It is sometimes granted to those whom the gods love to bring their work to fruition in all the splendour of youth, in the springtime or the summer of their lives. To have worked and to have completed a great task, when one is young, so that the world is left richer for all time—is not that the most beautiful of all the gifts of the gods?

LOUIS COUPERUS.

[1] See Couperus' novel "Een Stille Kracht."

[2] "Door Duisternis tot Licht"—title under which Kartini's Letters were first published in Holland.


INTRODUCTION

These letters which breathe the modern spirit, in all of its restless intensity, were written by a girl of the Orient, reared in an ancient and outworn civilization. They unfold the story of the writer with unconscious simplicity and present a vivid picture of Javanese life and manners.

But perhaps their chief interest lies in their value as a human document.
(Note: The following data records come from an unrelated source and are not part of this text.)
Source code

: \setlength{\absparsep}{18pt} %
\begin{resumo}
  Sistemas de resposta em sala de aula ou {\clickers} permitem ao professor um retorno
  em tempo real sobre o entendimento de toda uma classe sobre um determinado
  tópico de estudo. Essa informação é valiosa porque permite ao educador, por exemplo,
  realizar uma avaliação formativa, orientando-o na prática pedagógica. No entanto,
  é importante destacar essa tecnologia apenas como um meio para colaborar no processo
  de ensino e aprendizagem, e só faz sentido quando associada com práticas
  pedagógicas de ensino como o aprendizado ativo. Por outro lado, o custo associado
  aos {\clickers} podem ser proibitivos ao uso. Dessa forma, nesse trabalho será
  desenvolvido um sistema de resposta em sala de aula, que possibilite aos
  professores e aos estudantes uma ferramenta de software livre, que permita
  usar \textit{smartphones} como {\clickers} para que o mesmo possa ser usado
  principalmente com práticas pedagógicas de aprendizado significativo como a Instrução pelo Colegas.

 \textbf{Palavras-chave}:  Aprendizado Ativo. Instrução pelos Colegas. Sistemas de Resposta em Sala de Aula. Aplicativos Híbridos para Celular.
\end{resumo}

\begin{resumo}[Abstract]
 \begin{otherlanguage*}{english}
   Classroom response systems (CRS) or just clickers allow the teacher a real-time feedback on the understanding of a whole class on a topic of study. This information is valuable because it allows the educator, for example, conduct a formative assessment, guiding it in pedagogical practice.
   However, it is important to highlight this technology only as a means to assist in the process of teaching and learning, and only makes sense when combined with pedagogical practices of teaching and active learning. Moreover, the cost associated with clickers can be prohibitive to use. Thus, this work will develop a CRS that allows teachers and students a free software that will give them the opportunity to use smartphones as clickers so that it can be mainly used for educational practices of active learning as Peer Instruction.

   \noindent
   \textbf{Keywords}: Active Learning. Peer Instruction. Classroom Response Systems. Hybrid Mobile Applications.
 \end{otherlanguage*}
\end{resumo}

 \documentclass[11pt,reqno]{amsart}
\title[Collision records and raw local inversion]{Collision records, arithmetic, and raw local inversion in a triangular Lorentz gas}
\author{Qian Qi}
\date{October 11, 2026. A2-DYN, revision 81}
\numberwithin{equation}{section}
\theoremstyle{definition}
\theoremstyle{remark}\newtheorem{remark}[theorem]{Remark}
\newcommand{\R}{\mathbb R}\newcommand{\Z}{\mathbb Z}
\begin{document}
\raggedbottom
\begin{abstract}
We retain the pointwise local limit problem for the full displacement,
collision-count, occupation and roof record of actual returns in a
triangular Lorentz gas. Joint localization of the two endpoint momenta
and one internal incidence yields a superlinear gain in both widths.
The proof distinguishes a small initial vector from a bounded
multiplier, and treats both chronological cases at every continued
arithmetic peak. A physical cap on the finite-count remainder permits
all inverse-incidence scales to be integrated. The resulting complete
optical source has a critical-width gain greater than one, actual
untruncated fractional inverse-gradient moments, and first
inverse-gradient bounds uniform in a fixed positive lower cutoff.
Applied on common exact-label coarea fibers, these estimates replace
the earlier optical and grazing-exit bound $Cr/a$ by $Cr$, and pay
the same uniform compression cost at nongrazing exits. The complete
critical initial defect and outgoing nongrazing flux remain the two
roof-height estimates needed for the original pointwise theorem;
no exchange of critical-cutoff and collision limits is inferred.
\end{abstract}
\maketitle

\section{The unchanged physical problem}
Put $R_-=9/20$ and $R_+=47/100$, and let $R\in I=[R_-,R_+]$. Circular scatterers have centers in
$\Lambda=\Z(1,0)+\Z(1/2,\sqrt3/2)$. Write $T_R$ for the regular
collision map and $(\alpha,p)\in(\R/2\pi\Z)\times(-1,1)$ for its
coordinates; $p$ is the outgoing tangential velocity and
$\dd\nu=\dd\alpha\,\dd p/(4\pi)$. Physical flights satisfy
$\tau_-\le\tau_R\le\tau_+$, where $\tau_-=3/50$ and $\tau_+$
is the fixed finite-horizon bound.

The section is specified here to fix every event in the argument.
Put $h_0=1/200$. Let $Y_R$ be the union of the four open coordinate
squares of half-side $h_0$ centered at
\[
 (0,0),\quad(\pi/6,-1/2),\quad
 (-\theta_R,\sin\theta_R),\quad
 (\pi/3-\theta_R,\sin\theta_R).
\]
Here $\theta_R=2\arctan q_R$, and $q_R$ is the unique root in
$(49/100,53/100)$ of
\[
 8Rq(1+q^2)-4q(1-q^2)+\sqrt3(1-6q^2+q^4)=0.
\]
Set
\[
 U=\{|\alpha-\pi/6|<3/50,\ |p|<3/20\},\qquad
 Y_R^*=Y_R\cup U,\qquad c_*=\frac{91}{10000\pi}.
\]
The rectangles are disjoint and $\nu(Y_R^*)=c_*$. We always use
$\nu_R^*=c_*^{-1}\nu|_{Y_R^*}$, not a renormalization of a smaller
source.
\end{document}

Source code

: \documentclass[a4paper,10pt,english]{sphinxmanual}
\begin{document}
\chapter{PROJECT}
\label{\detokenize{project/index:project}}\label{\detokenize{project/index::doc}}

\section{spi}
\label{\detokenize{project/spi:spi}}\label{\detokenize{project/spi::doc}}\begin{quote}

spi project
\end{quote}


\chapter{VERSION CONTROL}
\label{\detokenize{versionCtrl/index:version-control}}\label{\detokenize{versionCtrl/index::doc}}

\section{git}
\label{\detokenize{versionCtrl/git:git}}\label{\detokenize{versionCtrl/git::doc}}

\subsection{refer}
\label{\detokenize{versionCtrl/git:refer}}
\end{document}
In them the old truth of the oneness of humanity is once more made manifest and we see that the magnificent altruism, the spirit of inquiry, and the almost morbid desire for self-searching and analysis that characterize the opening years of the Twentieth Century were not peculiar to Europe or to America, but were universal and belonged to the world, to the East as well as to the West.

Kartini, that was her only name—Raden Adjeng is a title—wrote to her Dutch friends in the language of the Netherlands. In her home circle she spoke always Javanese, and she was Javanese in her intense love for her land and people, as well as in dress and manners.